§ Data section

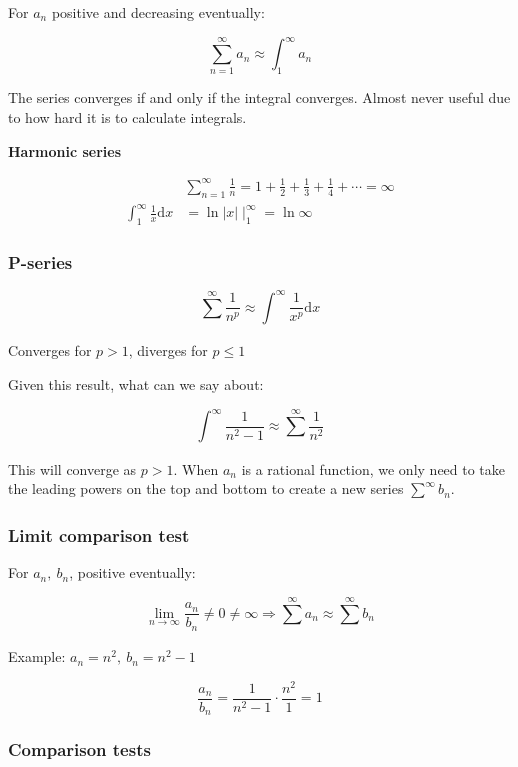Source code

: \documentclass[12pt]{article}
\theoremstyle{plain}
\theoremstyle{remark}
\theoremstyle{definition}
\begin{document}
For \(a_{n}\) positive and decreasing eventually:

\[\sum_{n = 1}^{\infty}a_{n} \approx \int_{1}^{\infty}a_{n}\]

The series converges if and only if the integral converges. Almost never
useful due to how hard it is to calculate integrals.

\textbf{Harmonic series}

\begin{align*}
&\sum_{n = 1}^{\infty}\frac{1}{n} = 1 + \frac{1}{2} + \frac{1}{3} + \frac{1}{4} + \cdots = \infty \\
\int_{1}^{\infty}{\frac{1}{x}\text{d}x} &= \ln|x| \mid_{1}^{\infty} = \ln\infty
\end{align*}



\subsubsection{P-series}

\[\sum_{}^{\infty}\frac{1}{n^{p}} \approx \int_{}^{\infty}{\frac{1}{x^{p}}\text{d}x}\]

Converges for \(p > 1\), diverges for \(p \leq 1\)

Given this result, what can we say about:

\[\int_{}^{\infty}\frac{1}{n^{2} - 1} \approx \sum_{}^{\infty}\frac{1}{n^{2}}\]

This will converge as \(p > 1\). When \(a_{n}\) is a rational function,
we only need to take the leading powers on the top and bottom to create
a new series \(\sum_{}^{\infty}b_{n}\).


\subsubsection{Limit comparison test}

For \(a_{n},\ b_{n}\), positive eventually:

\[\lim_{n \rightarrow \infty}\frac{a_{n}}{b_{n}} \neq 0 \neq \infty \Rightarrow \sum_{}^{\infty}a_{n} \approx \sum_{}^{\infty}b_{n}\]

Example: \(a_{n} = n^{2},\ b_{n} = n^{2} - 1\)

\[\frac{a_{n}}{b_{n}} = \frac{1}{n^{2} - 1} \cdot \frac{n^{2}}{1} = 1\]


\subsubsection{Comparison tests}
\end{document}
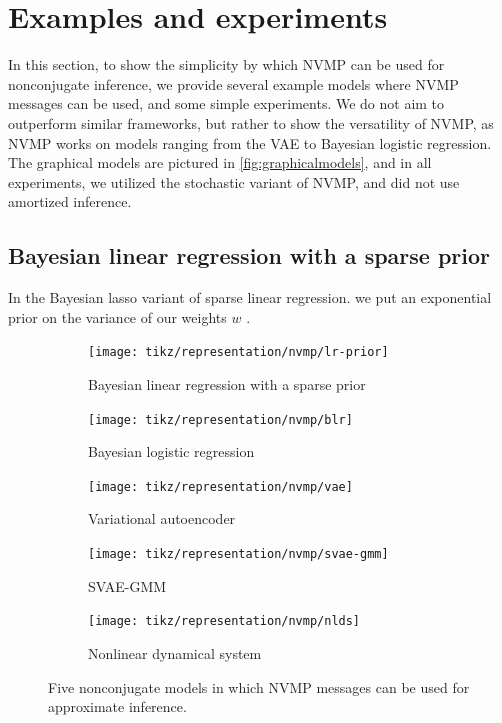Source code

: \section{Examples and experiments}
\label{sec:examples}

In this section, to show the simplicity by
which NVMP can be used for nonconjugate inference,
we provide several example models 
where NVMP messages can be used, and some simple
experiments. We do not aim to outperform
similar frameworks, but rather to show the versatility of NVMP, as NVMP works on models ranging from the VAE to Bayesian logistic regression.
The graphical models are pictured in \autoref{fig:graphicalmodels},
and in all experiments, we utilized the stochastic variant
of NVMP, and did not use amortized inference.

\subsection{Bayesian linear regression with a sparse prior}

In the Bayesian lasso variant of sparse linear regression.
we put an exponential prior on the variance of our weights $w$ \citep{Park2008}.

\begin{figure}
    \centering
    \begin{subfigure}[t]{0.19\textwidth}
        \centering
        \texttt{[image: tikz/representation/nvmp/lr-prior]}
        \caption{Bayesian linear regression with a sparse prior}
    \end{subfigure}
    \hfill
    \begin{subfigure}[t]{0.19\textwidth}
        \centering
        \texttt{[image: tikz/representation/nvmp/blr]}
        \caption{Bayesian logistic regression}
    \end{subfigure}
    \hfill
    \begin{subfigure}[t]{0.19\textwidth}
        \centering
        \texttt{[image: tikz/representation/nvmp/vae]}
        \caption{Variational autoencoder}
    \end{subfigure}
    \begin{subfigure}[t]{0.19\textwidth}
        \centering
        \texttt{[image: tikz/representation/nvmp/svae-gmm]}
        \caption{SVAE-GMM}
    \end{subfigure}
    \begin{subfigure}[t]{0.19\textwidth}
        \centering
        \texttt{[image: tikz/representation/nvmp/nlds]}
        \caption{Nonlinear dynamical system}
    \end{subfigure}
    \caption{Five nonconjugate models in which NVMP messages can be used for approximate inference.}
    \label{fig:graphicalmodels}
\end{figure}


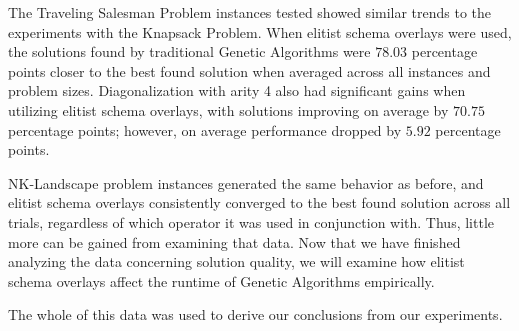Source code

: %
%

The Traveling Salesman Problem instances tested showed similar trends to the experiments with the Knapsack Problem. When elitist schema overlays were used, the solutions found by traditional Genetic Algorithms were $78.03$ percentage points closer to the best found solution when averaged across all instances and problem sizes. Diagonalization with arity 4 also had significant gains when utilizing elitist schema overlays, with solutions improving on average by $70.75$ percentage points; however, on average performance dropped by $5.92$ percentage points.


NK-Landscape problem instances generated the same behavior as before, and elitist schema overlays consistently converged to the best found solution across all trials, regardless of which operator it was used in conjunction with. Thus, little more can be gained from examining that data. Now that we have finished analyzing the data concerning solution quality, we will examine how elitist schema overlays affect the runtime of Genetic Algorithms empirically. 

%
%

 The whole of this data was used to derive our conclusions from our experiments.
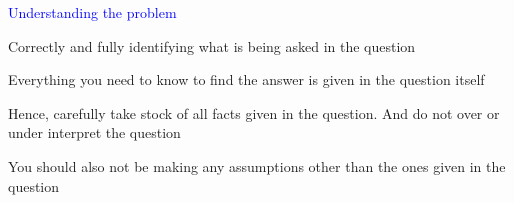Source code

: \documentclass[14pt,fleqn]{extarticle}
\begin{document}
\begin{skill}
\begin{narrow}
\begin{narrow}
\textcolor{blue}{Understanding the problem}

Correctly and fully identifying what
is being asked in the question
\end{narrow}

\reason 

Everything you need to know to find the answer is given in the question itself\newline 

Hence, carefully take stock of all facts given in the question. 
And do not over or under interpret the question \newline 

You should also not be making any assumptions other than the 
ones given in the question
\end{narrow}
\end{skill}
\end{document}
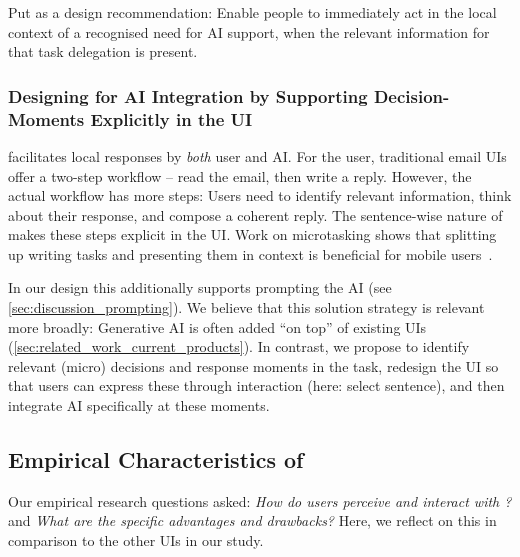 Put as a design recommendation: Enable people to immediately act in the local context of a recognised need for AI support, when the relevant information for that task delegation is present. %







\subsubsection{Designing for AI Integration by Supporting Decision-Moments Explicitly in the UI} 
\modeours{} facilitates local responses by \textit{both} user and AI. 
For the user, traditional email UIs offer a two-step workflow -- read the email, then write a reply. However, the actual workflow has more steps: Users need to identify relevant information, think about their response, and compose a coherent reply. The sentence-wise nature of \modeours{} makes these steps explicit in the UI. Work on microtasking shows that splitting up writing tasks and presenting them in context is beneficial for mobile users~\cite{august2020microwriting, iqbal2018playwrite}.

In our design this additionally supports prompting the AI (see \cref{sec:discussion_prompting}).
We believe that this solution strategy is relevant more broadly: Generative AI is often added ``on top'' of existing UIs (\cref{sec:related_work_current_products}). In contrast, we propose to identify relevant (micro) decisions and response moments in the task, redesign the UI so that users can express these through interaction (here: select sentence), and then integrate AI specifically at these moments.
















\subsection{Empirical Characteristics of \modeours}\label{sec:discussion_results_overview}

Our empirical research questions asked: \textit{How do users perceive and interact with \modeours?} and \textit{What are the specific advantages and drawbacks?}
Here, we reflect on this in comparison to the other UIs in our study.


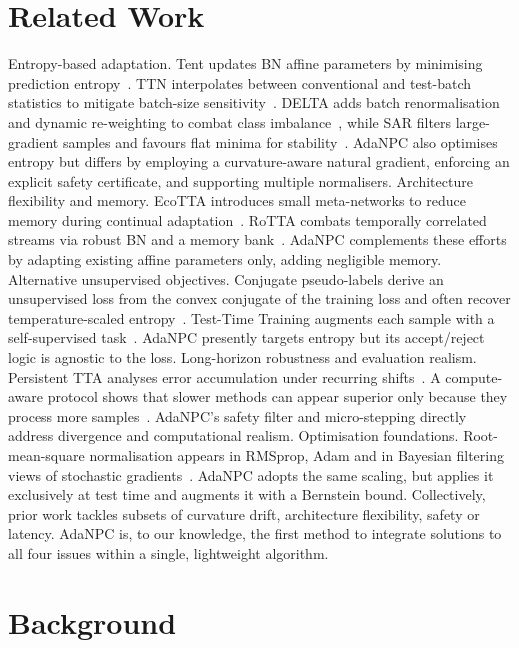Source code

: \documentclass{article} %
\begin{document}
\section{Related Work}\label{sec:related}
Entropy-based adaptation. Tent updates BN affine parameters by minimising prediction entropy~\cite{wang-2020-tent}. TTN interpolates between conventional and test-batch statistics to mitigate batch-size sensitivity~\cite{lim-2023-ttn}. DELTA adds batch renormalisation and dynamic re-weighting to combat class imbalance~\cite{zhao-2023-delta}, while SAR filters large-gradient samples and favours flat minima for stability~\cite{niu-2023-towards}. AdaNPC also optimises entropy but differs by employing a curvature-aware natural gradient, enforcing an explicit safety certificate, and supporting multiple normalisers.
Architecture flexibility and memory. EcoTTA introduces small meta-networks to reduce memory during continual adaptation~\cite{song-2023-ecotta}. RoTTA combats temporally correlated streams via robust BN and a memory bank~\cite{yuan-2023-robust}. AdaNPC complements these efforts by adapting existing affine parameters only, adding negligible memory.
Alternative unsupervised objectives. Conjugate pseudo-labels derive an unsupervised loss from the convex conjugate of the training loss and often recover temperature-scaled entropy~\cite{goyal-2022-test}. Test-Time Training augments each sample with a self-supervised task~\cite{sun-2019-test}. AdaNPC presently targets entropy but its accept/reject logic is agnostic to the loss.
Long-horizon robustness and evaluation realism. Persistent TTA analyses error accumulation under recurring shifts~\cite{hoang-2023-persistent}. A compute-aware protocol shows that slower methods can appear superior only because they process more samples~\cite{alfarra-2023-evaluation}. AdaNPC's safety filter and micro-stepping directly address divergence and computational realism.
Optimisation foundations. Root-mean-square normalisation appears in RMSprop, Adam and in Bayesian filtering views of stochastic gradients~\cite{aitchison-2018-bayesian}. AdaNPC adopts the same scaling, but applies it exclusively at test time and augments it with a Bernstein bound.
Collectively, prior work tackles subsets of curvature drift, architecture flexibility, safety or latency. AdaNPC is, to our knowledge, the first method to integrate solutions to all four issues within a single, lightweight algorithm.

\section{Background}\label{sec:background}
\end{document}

§ Exercise brief
From the listing above, pick out every line containing "series".

§ Output for this task
The series converges if and only if the integral converges. Almost never
\textbf{Harmonic series}
\subsubsection{P-series}
a new series \(\sum_{}^{\infty}b_{n}\).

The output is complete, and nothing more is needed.